Rom Hendler, Chief Administrative Officer for the Las Vegas Sands

Rom Hendler, Chief Administrative Officer for the Las Vegas Sands

Rom Hendler is a firm believer in managing marketing with analytics. “Creative marketing campaigns are important, but the nuts and bolts of great marketing are driven by analytics and a tight alignment between the chief marketing officer and the chief information officer,” says Hendler.

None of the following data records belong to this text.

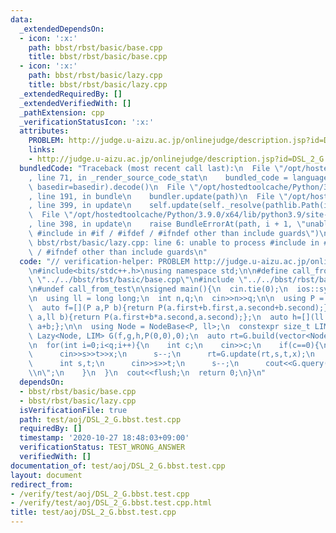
 ```yaml
---
data:
  _extendedDependsOn:
  - icon: ':x:'
    path: bbst/rbst/basic/base.cpp
    title: bbst/rbst/basic/base.cpp
  - icon: ':x:'
    path: bbst/rbst/basic/lazy.cpp
    title: bbst/rbst/basic/lazy.cpp
  _extendedRequiredBy: []
  _extendedVerifiedWith: []
  _pathExtension: cpp
  _verificationStatusIcon: ':x:'
  attributes:
    PROBLEM: http://judge.u-aizu.ac.jp/onlinejudge/description.jsp?id=DSL_2_G
    links:
    - http://judge.u-aizu.ac.jp/onlinejudge/description.jsp?id=DSL_2_G
  bundledCode: "Traceback (most recent call last):\n  File \"/opt/hostedtoolcache/Python/3.9.0/x64/lib/python3.9/site-packages/onlinejudge_verify/documentation/build.py\"\
    , line 71, in _render_source_code_stat\n    bundled_code = language.bundle(stat.path,\
    \ basedir=basedir).decode()\n  File \"/opt/hostedtoolcache/Python/3.9.0/x64/lib/python3.9/site-packages/onlinejudge_verify/languages/cplusplus.py\"\
    , line 191, in bundle\n    bundler.update(path)\n  File \"/opt/hostedtoolcache/Python/3.9.0/x64/lib/python3.9/site-packages/onlinejudge_verify/languages/cplusplus_bundle.py\"\
    , line 399, in update\n    self.update(self._resolve(pathlib.Path(included), included_from=path))\n\
    \  File \"/opt/hostedtoolcache/Python/3.9.0/x64/lib/python3.9/site-packages/onlinejudge_verify/languages/cplusplus_bundle.py\"\
    , line 398, in update\n    raise BundleErrorAt(path, i + 1, \"unable to process\
    \ #include in #if / #ifdef / #ifndef other than include guards\")\nonlinejudge_verify.languages.cplusplus_bundle.BundleErrorAt:\
    \ bbst/rbst/basic/lazy.cpp: line 6: unable to process #include in #if / #ifdef\
    \ / #ifndef other than include guards\n"
  code: "// verification-helper: PROBLEM http://judge.u-aizu.ac.jp/onlinejudge/description.jsp?id=DSL_2_G\n\
    \n#include<bits/stdc++.h>\nusing namespace std;\n\n#define call_from_test\n#include\
    \ \"../../bbst/rbst/basic/base.cpp\"\n#include \"../../bbst/rbst/basic/lazy.cpp\"\
    \n#undef call_from_test\n\nsigned main(){\n  cin.tie(0);\n  ios::sync_with_stdio(0);\n\
    \n  using ll = long long;\n  int n,q;\n  cin>>n>>q;\n\n  using P = pair<ll, ll>;\n\
    \  auto f=[](P a,P b){return P(a.first+b.first,a.second+b.second);};\n  auto g=[](P\
    \ a,ll b){return P(a.first+b*a.second,a.second);};\n  auto h=[](ll a,ll b){return\
    \ a+b;};\n\n  using Node = NodeBase<P, ll>;\n  constexpr size_t LIM = 1e6;\n \
    \ Lazy<Node, LIM> G(f,g,h,P(0,0),0);\n  auto rt=G.build(vector<Node>(n,Node(P(0,1),0)));\n\
    \n  for(int i=0;i<q;i++){\n    int c;\n    cin>>c;\n    if(c==0){\n      int s,t,x;\n\
    \      cin>>s>>t>>x;\n      s--;\n      rt=G.update(rt,s,t,x);\n    }\n    if(c==1){\n\
    \      int s,t;\n      cin>>s>>t;\n      s--;\n      cout<<G.query(rt,s,t).first<<\"\
    \\n\";\n    }\n  }\n  cout<<flush;\n  return 0;\n}\n"
  dependsOn:
  - bbst/rbst/basic/base.cpp
  - bbst/rbst/basic/lazy.cpp
  isVerificationFile: true
  path: test/aoj/DSL_2_G.bbst.test.cpp
  requiredBy: []
  timestamp: '2020-10-27 18:48:03+09:00'
  verificationStatus: TEST_WRONG_ANSWER
  verifiedWith: []
documentation_of: test/aoj/DSL_2_G.bbst.test.cpp
layout: document
redirect_from:
- /verify/test/aoj/DSL_2_G.bbst.test.cpp
- /verify/test/aoj/DSL_2_G.bbst.test.cpp.html
title: test/aoj/DSL_2_G.bbst.test.cpp
---
```


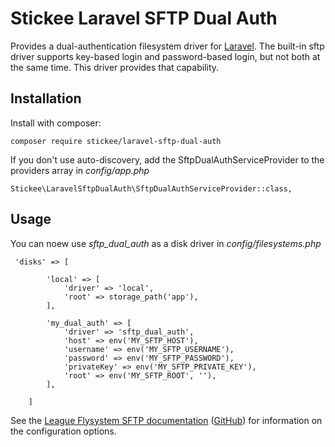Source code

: # Stickee Laravel SFTP Dual Auth

Provides a dual-authentication filesystem driver for [Laravel](https://laravel.com/).
The built-in sftp driver supports key-based login and password-based login, but not both at the same time. This driver provides that capability.

## Installation

Install with composer:

`composer require stickee/laravel-sftp-dual-auth`

If you don't use auto-discovery, add the SftpDualAuthServiceProvider to the providers array in *config/app.php*

```
Stickee\LaravelSftpDualAuth\SftpDualAuthServiceProvider::class,
```

## Usage

You can noew use *sftp_dual_auth* as a disk driver in *config/filesystems.php*

```
 'disks' => [

        'local' => [
            'driver' => 'local',
            'root' => storage_path('app'),
        ],

        'my_dual_auth' => [
            'driver' => 'sftp_dual_auth',
            'host' => env('MY_SFTP_HOST'),
            'username' => env('MY_SFTP_USERNAME'),
            'password' => env('MY_SFTP_PASSWORD'),
            'privateKey' => env('MY_SFTP_PRIVATE_KEY'),
            'root' => env('MY_SFTP_ROOT', ''),
        ],

    ]
```

See the [League Flysystem SFTP documentation](https://flysystem.thephpleague.com/docs/adapter/sftp/)  ([GitHub](https://github.com/thephpleague/flysystem-sftp)) for information on the configuration options.
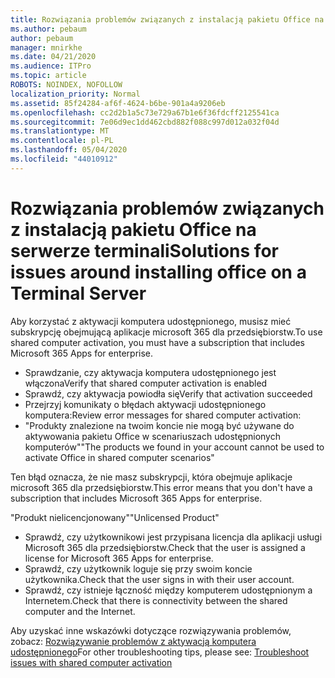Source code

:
 ```yaml
---
title: Rozwiązania problemów związanych z instalacją pakietu Office na serwerze terminali
ms.author: pebaum
author: pebaum
manager: mnirkhe
ms.date: 04/21/2020
ms.audience: ITPro
ms.topic: article
ROBOTS: NOINDEX, NOFOLLOW
localization_priority: Normal
ms.assetid: 85f24284-af6f-4624-b6be-901a4a9206eb
ms.openlocfilehash: cc2d2b1a5c73e729a67b1e6f36fdcff2125541ca
ms.sourcegitcommit: 7e06d9ec1dd462cbd882f088c997d012a032f04d
ms.translationtype: MT
ms.contentlocale: pl-PL
ms.lasthandoff: 05/04/2020
ms.locfileid: "44010912"
---
```

# <a name="solutions-for-issues-around-installing-office-on-a-terminal-server"></a><span data-ttu-id="e4924-102">Rozwiązania problemów związanych z instalacją pakietu Office na serwerze terminali</span><span class="sxs-lookup"><span data-stu-id="e4924-102">Solutions for issues around installing office on a Terminal Server</span></span>

<span data-ttu-id="e4924-103">Aby korzystać z aktywacji komputera udostępnionego, musisz mieć subskrypcję obejmującą aplikacje microsoft 365 dla przedsiębiorstw.</span><span class="sxs-lookup"><span data-stu-id="e4924-103">To use shared computer activation, you must have a subscription that includes Microsoft 365 Apps for enterprise.</span></span>
  
- <span data-ttu-id="e4924-104">Sprawdzanie, czy aktywacja komputera udostępnionego jest włączona</span><span class="sxs-lookup"><span data-stu-id="e4924-104">Verify that shared computer activation is enabled</span></span>
- <span data-ttu-id="e4924-105">Sprawdź, czy aktywacja powiodła się</span><span class="sxs-lookup"><span data-stu-id="e4924-105">Verify that activation succeeded</span></span>
- <span data-ttu-id="e4924-106">Przejrzyj komunikaty o błędach aktywacji udostępnionego komputera:</span><span class="sxs-lookup"><span data-stu-id="e4924-106">Review error messages for shared computer activation:</span></span>
- <span data-ttu-id="e4924-107">"Produkty znalezione na twoim koncie nie mogą być używane do aktywowania pakietu Office w scenariuszach udostępnionych komputerów"</span><span class="sxs-lookup"><span data-stu-id="e4924-107">"The products we found in your account cannot be used to activate Office in shared computer scenarios"</span></span>
  
<span data-ttu-id="e4924-108">Ten błąd oznacza, że nie masz subskrypcji, która obejmuje aplikacje microsoft 365 dla przedsiębiorstw.</span><span class="sxs-lookup"><span data-stu-id="e4924-108">This error means that you don't have a subscription that includes Microsoft 365 Apps for enterprise.</span></span>

<span data-ttu-id="e4924-109">"Produkt nielicencjonowany"</span><span class="sxs-lookup"><span data-stu-id="e4924-109">"Unlicensed Product"</span></span>

- <span data-ttu-id="e4924-110">Sprawdź, czy użytkownikowi jest przypisana licencja dla aplikacji usługi Microsoft 365 dla przedsiębiorstw.</span><span class="sxs-lookup"><span data-stu-id="e4924-110">Check that the user is assigned a license for Microsoft 365 Apps for enterprise.</span></span>
- <span data-ttu-id="e4924-111">Sprawdź, czy użytkownik loguje się przy swoim koncie użytkownika.</span><span class="sxs-lookup"><span data-stu-id="e4924-111">Check that the user signs in with their user account.</span></span>
- <span data-ttu-id="e4924-112">Sprawdź, czy istnieje łączność między komputerem udostępnionym a Internetem.</span><span class="sxs-lookup"><span data-stu-id="e4924-112">Check that there is connectivity between the shared computer and the Internet.</span></span>

<span data-ttu-id="e4924-113">Aby uzyskać inne wskazówki dotyczące rozwiązywania problemów, zobacz: [Rozwiązywanie problemów z aktywacją komputera udostępnionego](https://docs.microsoft.com/DeployOffice/troubleshoot-shared-computer-activation)</span><span class="sxs-lookup"><span data-stu-id="e4924-113">For other troubleshooting tips, please see: [Troubleshoot issues with shared computer activation](https://docs.microsoft.com/DeployOffice/troubleshoot-shared-computer-activation)</span></span>
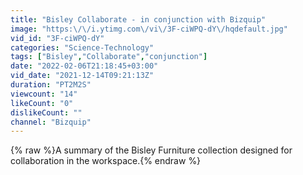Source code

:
 ```yaml
---
title: "Bisley Collaborate - in conjunction with Bizquip"
image: "https:\/\/i.ytimg.com\/vi\/3F-ciWPQ-dY\/hqdefault.jpg"
vid_id: "3F-ciWPQ-dY"
categories: "Science-Technology"
tags: ["Bisley","Collaborate","conjunction"]
date: "2022-02-06T21:18:45+03:00"
vid_date: "2021-12-14T09:21:13Z"
duration: "PT2M2S"
viewcount: "14"
likeCount: "0"
dislikeCount: ""
channel: "Bizquip"
---
```

{% raw %}A summary of the Bisley Furniture collection designed for collaboration in the workspace.{% endraw %}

In his previous job as the vice president of strategic marketing at a major Las Vegas casino, Hendler synced revenue management with marketing data to keep occupancy rates high at the best price the market could bear. He has a particular interest in using analytics to predict what a customer will do next – and adjusting marketing offers to retain loyal customers.

At Las Vegas Sands Corp., he briefly served as both the CMO and interim CIO. “At that time, the partnership between the CMO and the CIO was excellent,” laughed Hendler.

He’s now the chief administrative officer for the Sands, and continues to champion analytics as the lifeblood of any business-to-consumer company. Hendler will share his experience and examples during the Leading Marketing Excellence With Analytics panel at The Premier Leadership Series (PBLS) in Las Vegas on Wednesday, Oct. 22, at 2:15 p.m.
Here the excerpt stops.